**TASK DETAILS**
Lines containing "Implement" should be pulled from the material below.

**EXTRACTED MATERIAL**
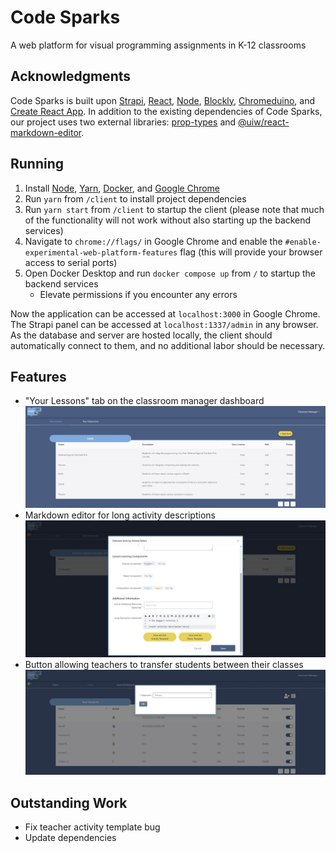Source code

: # Code Sparks

A web platform for visual programming assignments in K-12 classrooms

## Acknowledgments

Code Sparks is built upon [Strapi](https://docs-v3.strapi.io/developer-docs/latest/getting-started/introduction.html), [React](https://reactjs.org/), [Node](https://nodejs.org/en/), [Blockly](https://developers.google.com/blockly), [Chromeduino](https://github.com/spaceneedle/Chromeduino), and [Create React App](https://create-react-app.dev/docs/getting-started/). In addition to the existing dependencies of Code Sparks, our project uses two external libraries: [prop-types](https://www.npmjs.com/package/prop-types) and [@uiw/react-markdown-editor](https://www.npmjs.com/package/@uiw/react-markdown-editor).

## Running

1. Install [Node](https://nodejs.org/en/), [Yarn](https://classic.yarnpkg.com/en/docs/install#windows-stable), [Docker](https://docs.docker.com/get-docker/), and [Google Chrome](https://www.google.com/chrome/)
2. Run `yarn` from `/client` to install project dependencies
3. Run `yarn start` from `/client` to startup the client (please note that much of the functionality will not work without also starting up the backend services)
4. Navigate to `chrome://flags/` in Google Chrome and enable the `#enable-experimental-web-platform-features` flag (this will provide your browser access to serial ports)
5. Open Docker Desktop and run `docker compose up` from `/` to startup the backend services
    * Elevate permissions if you encounter any errors

Now the application can be accessed at `localhost:3000` in Google Chrome. The Strapi panel can be accessed at `localhost:1337/admin` in any browser. As the database and server are hosted locally, the client should automatically connect to them, and no additional labor should be necessary.

## Features

* "Your Lessons" tab on the classroom manager dashboard
  ![](https://raw.githubusercontent.com/CEN3031-Team-9D/diamond-code-sparks/develop/images/your_lessons.jpg)
* Markdown editor for long activity descriptions
  ![](https://raw.githubusercontent.com/CEN3031-Team-9D/diamond-code-sparks/develop/images/long_description.jpg)
* Button allowing teachers to transfer students between their classes
  ![](https://raw.githubusercontent.com/CEN3031-Team-9D/diamond-code-sparks/develop/images/transfer.jpg)

## Outstanding Work

* Fix teacher activity template bug
* Update dependencies
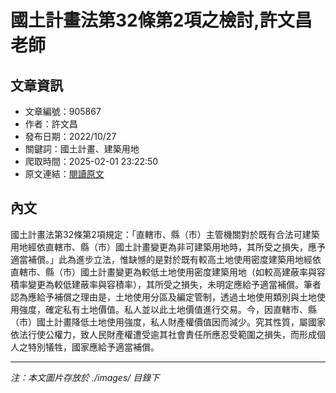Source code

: # 國土計畫法第32條第2項之檢討,許文昌老師

## 文章資訊
- 文章編號：905867
- 作者：許文昌
- 發布日期：2022/10/27
- 關鍵詞：國土計畫、建築用地
- 爬取時間：2025-02-01 23:22:50
- 原文連結：[閱讀原文](https://real-estate.get.com.tw/Columns/detail.aspx?no=905867)

## 內文


國土計畫法第32條第2項規定：「直轄市、縣（市）主管機關對於既有合法可建築用地經依直轄市、縣（市）國土計畫變更為非可建築用地時，其所受之損失，應予適當補償。」此為進步立法，惟缺憾的是對於既有較高土地使用密度建築用地經依直轄市、縣（市）國土計畫變更為較低土地使用密度建築用地（如較高建蔽率與容積率變更為較低建蔽率與容積率），其所受之損失，未明定應給予適當補償。筆者認為應給予補償之理由是，土地使用分區及編定管制，透過土地使用類別與土地使用強度，確定私有土地價值。私人並以此土地價值進行交易。今，因直轄市、縣（市）國土計畫降低土地使用強度，私人財產權價值因而減少。究其性質，屬國家依法行使公權力，致人民財產權遭受逾其社會責任所應忍受範圍之損失，而形成個人之特別犠牲，國家應給予適當補償。

---
*注：本文圖片存放於 ./images/ 目錄下*

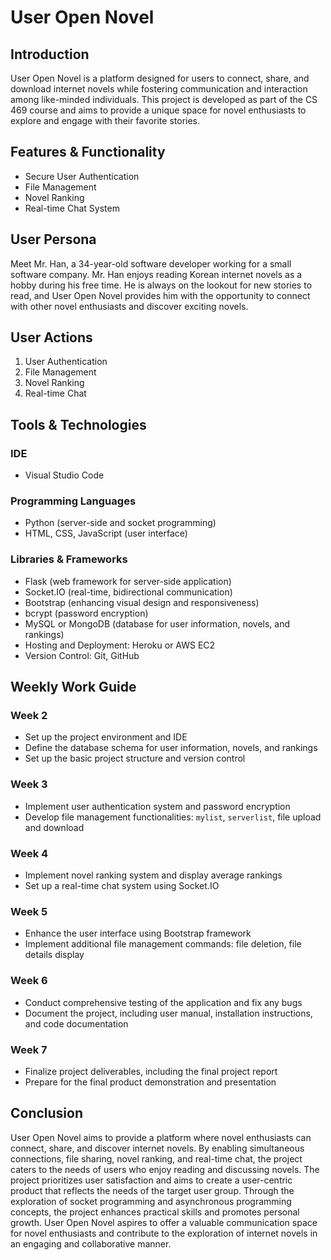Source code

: # User Open Novel

## Introduction

User Open Novel is a platform designed for users to connect, share, and download internet novels while fostering communication and interaction among like-minded individuals. This project is developed as part of the CS 469 course and aims to provide a unique space for novel enthusiasts to explore and engage with their favorite stories.

## Features & Functionality

- Secure User Authentication
- File Management
- Novel Ranking
- Real-time Chat System

## User Persona

Meet Mr. Han, a 34-year-old software developer working for a small software company. Mr. Han enjoys reading Korean internet novels as a hobby during his free time. He is always on the lookout for new stories to read, and User Open Novel provides him with the opportunity to connect with other novel enthusiasts and discover exciting novels.

## User Actions

1. User Authentication
2. File Management
3. Novel Ranking
4. Real-time Chat

## Tools & Technologies

### IDE
- Visual Studio Code

### Programming Languages
- Python (server-side and socket programming)
- HTML, CSS, JavaScript (user interface)

### Libraries & Frameworks
- Flask (web framework for server-side application)
- Socket.IO (real-time, bidirectional communication)
- Bootstrap (enhancing visual design and responsiveness)
- bcrypt (password encryption)
- MySQL or MongoDB (database for user information, novels, and rankings)
- Hosting and Deployment: Heroku or AWS EC2
- Version Control: Git, GitHub

## Weekly Work Guide

### Week 2
- Set up the project environment and IDE
- Define the database schema for user information, novels, and rankings
- Set up the basic project structure and version control

### Week 3
- Implement user authentication system and password encryption
- Develop file management functionalities: `mylist`, `serverlist`, file upload and download

### Week 4
- Implement novel ranking system and display average rankings
- Set up a real-time chat system using Socket.IO

### Week 5
- Enhance the user interface using Bootstrap framework
- Implement additional file management commands: file deletion, file details display

### Week 6
- Conduct comprehensive testing of the application and fix any bugs
- Document the project, including user manual, installation instructions, and code documentation

### Week 7
- Finalize project deliverables, including the final project report
- Prepare for the final product demonstration and presentation

## Conclusion

User Open Novel aims to provide a platform where novel enthusiasts can connect, share, and discover internet novels. By enabling simultaneous connections, file sharing, novel ranking, and real-time chat, the project caters to the needs of users who enjoy reading and discussing novels. The project prioritizes user satisfaction and aims to create a user-centric product that reflects the needs of the target user group. Through the exploration of socket programming and asynchronous programming concepts, the project enhances practical skills and promotes personal growth. User Open Novel aspires to offer a valuable communication space for novel enthusiasts and contribute to the exploration of internet novels in an engaging and collaborative manner.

**EXERCISE RESPONSE**
- Implement user authentication system and password encryption
- Implement novel ranking system and display average rankings
- Implement additional file management commands: file deletion, file details display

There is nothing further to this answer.